One Year Later: A Hacker’s View on the Cybersecurity Executive Order

JACK GUEZ/AFP via Getty Images

Federal network adversaries have evolved in the year since the order’s signing.

When the Colonial Pipeline ransomware attack took place last year, consumers were cut off from fuel, prices jumped, and some mild panic ensued. This was one of the first cyber-attacks that showed consumers—and the industry—that we’re more interconnected than we realized to the consequences of digital crimes. 

Timing is everything. The Colonial Pipeline attack helped pave the way for radical change in the federal government’s approach to cybersecurity. And that’s exactly what the U.S. government is doing with a full year of dynamic stakeholder engagement on various aspects of the Executive Order 14028 Improving the Nation’s Cybersecurity, that will change the status quo of how industry and government become more resilient. 

In the year since the inception of the EO, new cybersecurity incident reporting legislation also passed into law, but adversary tactics still grew more sophisticated and the line between cyber and real-world incidents evaporated. This played out significantly across manufacturing—the most attacked industry in 2021. Threat actors found a leverage point in the critical role manufacturers bear in global supply chains. Whether it was cream cheese, toilet paper or meat, the ripple effect of attacks impacted consumers in a meaningful way.  
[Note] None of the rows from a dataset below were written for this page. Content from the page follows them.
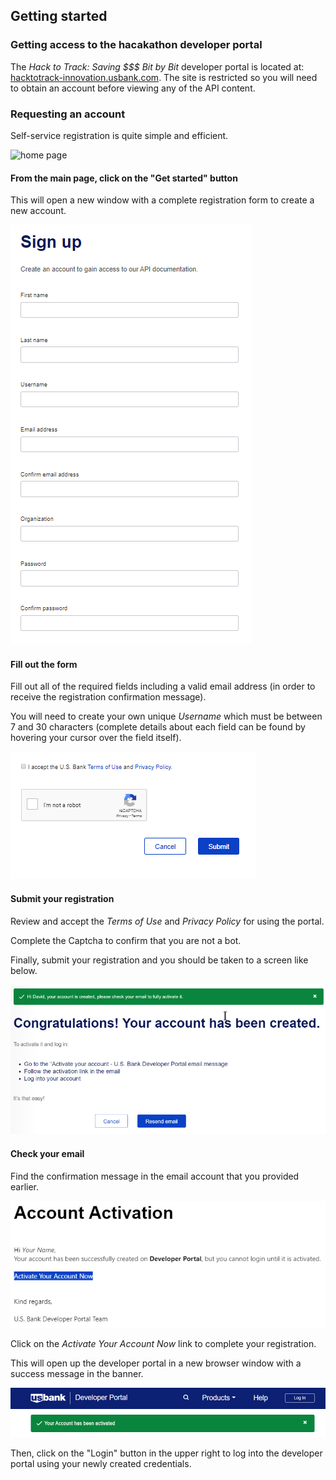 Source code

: ## Getting started

### Getting access to the hacakathon developer portal

The *Hack to Track: Saving $$$ Bit by Bit* developer portal is located at: [hacktotrack-innovation.usbank.com](https://hacktotrack-innovation.usbank.com). The site is restricted so you will need to obtain an account before viewing any of the API content.

### Requesting an account

Self-service registration is quite simple and efficient.

![home page](img/YacketyStartPageX.PNG)

#### From the main page, click on the "Get started" button
This will open a new window with a complete registration form to create a new account.

![sign up form](img/SignUpForm.PNG)

#### Fill out the form
Fill out all of the required fields including a valid email address (in order to receive the registration confirmation message).

You will need to create your own unique *Username* which must be between 7 and 30 characters (complete details about each field can be found by hovering your cursor over the field itself).

![submit form](img/AcceptSubmit.PNG)
#### Submit your registration

Review and accept the *Terms of Use* and *Privacy Policy* for using the portal.

Complete the Captcha to confirm that you are not a bot.

Finally, submit your registration and you should be taken to a screen like below.

![congrats](img/CongratsGood.PNG)

#### Check your email
Find the confirmation message in the email account that you provided earlier.

![email](img/Email.PNG)

Click on the *Activate Your Account Now* link to complete your registration.

This will open up the developer portal in a new browser window with a success message in the banner.

![account activated](img/AccountActivated.png)

Then, click on the "Login" button in the upper right to log into the developer portal using your newly created credentials.
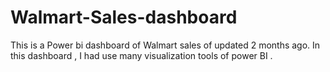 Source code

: # Walmart-Sales-dashboard
This is a Power bi dashboard of Walmart sales of updated 2 months ago. In this dashboard , I had use many visualization tools of power BI .
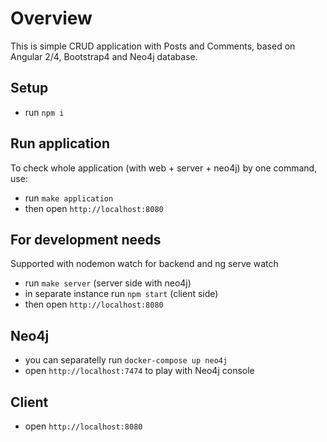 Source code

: # Overview
This is simple CRUD application with Posts and Comments, based on Angular 2/4, Bootstrap4 and Neo4j database.

## Setup
* run `npm i`

## Run application
To check whole application (with web + server + neo4j) by one command, use:
* run `make application`
* then open `http://localhost:8080`

## For development needs
Supported with nodemon watch for backend and ng serve watch 
* run `make server` (server side with neo4j)
* in separate instance run `npm start` (client side)
* then open `http://localhost:8080`

## Neo4j
* you can separatelly run `docker-compose up neo4j`
* open `http://localhost:7474` to play with Neo4j console 

## Client
* open `http://localhost:8080`
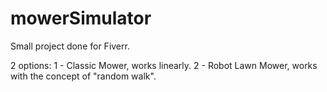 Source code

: # mowerSimulator
Small project done for Fiverr.

2 options:
1 - Classic Mower, works linearly.
2 - Robot Lawn Mower, works with the concept of "random walk".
The EO provides new defensive and offensive strategies that will help us win some small victories, but the key is effective execution. When the EO validated zero trust by recognizing it as a core part of its strategy to improve US cyber posture, we had a small victory. Now the challenge lays with the actual implementation. Without a deep understanding of trust relationships, implementations will fail. 

Trust relationships need to be thoroughly vetted, tested and tested again. Access and trust should never be presumed; that’s when security gaps are created. Today, many security teams are unknowingly building “less trust”—not zero trust—networks. 

To solve this, we must turn the tables and look at networks from an attacker’s lens; and threat hunting is one way to do just that. Yet, while the EO specifically mentions active cyber hunting, there is confusion around how to conduct the hunt. Automated security tools and security operations analysts should deal with about 80% of threats, but another 20% is left on the table that have the potential to cause real harm. 

Threat hunting should go beyond traditional detection technologies and, if done right, find the environment's unknowns. Threat hunters comb through security data and search for hidden malware or attackers. They look for patterns of suspicious activity that a computer might have missed or judged to be resolved but aren't. Remember, effective execution is key here.  

Another small victory is improvement with threat information sharing illustrated via CISA’s Joint Cyber Defense Collaborative JCDC and advancing to establish a collective and coordinated defense against cybercrime. Something we’ve lacked for a long time. 

Historically, the broader security community wasn’t involved—in the way it is today—with threat information sharing. The JCDC is bringing practitioners to the table early on, which has the potential to drive change. This doesn’t mean “mission accomplished.” There is still the challenge of making intel more digestible and accessible. Currently, there is no standard classification for threat analysis. Vendors have their own taxonomy, meaning it’s incredibly difficult to combine threat analyses from multiple vendors. 

Knowing the prevalent threats to federal agencies, and the tactics and techniques adversaries are using, is critical. Every second counts in the face of a cyberattack. The longer it takes to detect and contain a security incident, the costlier it is. For example, data breaches that took longer than 200 days to identify and contain cost an average of $1.26 million more compared to those that took less than 200 days. That’s why we have to continue refining our approach to threat information sharing. 

We’ve entered a sink or swim moment for cybersecurity. Legislation or more regulations alone won’t be how we gain an advantage over attackers. The EO should only be seen as one tool in our security arsenal. By effectively executing and going beyond what’s mandated and changing the culture around cybersecurity, federal agencies can better protect critical data and infrastructure that remains a top target by threat actors. 

With more than two decades of experience in the information security industry, Charles Henderson leads a global team of hackers, researchers, investigators and incident responders to provide offensive and defensive security services. Charles has also been hacking since he was nine years old. But for propriety’s sake, we don’t include his pre-teen exploits in his twenty-year tenure in the industry.